KedaiPena.com – Target Dewan Energi Nasional (DEN) terkait pengoperasional Pembangkit Listrik Tenaga Nuklir, dinyatakan sebagai target yang menantang. Tapi, langkah memulai PLTN sebagai salah satu sumber energi merupakan upaya strategis dan visioner.
Profesor Riset BRIN, Djarot S Wisnubroto menyatakan rencana pemerintah untuk membangun PLTN adalah langkah strategis dan visioner dalam upaya mencapai target karbon bersih (net zero emissions) pada tahun 2060.
Selain itu, PLTN dapat menjadi solusi untuk menjamin keamanan pasokan energi jangka panjang dan mendukung pertumbuhan ekonomi yang berkelanjutan.
“Namun, keberhasilan implementasinya akan sangat bergantung pada persiapan yang matang, mulai dari aspek teknis, regulasi, hingga penerimaan masyarakat,” kata Djarot saat dihubungi, Rabu (11/12/2024).
Ia menyatakan pemerintah harus memperhatikan infrastruktur dari lokasi yang akan ditentukan, sesuai dengan kriteria keselamatan dan keamanan yang ketat sesuai panduan IAEA, seperti bebas dari tsunami, jauh dari aktivitas vulkanik, dan tidak berada di zona sesar aktif. Infrastruktur pendukung, seperti jaringan listrik (on-grid) dan fasilitas pendukung lainnya, juga harus disiapkan dengan baik.
“Dari sisi SDM, Indonesia masih perlu meningkatkan kapasitas tenaga ahli di bidang nuklir. Pengembangan SDM bisa dilakukan melalui kerja sama internasional, pelatihan teknis, serta pendidikan tinggi di bidang teknologi nuklir. Selain itu, program sosialisasi kepada masyarakat perlu digalakkan untuk meningkatkan pemahaman dan penerimaan terhadap teknologi nuklir,” ujarnya.
Mananggapi 29 lokasi yang disebutkan oleh Dewan Energi Nasional (DEN), Djarot menyebut daerah-daerah seperti Bangka Belitung (Bangka Barat, Bangka Tengah, Bangka Selatan) memiliki potensi besar, karena letaknya yang relatif jauh dari zona gempa dan aktivitas vulkanik, serta memiliki akses ke jalur transportasi laut yang memudahkan logistik. Selain itu, Pangkalan Susu di Sumatera Utara juga menarik karena dekat dengan kebutuhan energi industri dan memiliki infrastruktur dasar yang cukup baik.
Ia pun menyoroti target pemerintah yang menargetkan PLTN bisa beroperasi pada tahun 2032. Menurutnya, secara teoritis, jadwal tersebut cukup menantang tetapi masih memungkinkan jika perencanaan dan pelaksanaannya dilakukan dengan sangat efektif.

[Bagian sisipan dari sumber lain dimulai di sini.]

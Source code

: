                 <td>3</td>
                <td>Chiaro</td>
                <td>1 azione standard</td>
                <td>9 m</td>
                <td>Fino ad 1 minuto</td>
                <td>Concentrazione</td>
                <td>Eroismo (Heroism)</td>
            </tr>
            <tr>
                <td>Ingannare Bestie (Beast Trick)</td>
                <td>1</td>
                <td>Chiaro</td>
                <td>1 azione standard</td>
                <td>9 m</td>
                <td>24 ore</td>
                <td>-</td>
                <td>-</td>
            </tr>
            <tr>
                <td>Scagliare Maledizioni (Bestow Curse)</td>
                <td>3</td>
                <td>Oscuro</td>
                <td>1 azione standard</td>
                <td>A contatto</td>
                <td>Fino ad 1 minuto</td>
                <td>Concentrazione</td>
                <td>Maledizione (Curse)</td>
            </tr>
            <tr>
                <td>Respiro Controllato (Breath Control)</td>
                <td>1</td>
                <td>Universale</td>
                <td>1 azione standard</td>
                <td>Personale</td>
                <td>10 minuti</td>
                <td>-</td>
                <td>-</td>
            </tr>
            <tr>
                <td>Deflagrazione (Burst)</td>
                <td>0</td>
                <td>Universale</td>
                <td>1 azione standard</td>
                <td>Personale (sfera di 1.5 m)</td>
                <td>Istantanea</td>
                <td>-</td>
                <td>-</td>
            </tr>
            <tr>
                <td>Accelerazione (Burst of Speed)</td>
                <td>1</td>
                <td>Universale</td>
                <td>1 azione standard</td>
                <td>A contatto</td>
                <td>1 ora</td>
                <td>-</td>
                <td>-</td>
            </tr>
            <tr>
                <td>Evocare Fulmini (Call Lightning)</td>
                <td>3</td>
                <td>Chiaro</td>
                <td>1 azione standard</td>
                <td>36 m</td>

“Biasanya, waktu pembangunan PLTN berkisar antara 7-10 tahun untuk teknologi yang sudah terbukti. Namun, beberapa faktor dapat memperpanjang waktu tersebut,” ujarnya lagi.
Faktor yang dimaksud adalah penyelesaian proses perizinan dan studi dampak lingkungan; pemilihan dan adaptasi teknologi yang memerlukan uji kelayakan dan sertifikasi; kesiapan manufaktur komponen utama PLTN; proses pengujian dan commissioning sebelum beroperasi.
“Untuk memastikan target 2032 tercapai, pemerintah harus mengadopsi teknologi yang sudah terbukti (proven technology) dan melibatkan mitra internasional yang berpengalaman. Peningkatan koordinasi antara pemerintah, investor, dan lembaga internasional seperti IAEA juga menjadi kunci keberhasilan. Dengan pendekatan yang matang, rencana ini dapat menjadi tonggak penting dalam transformasi energi Indonesia,” pungkasnya.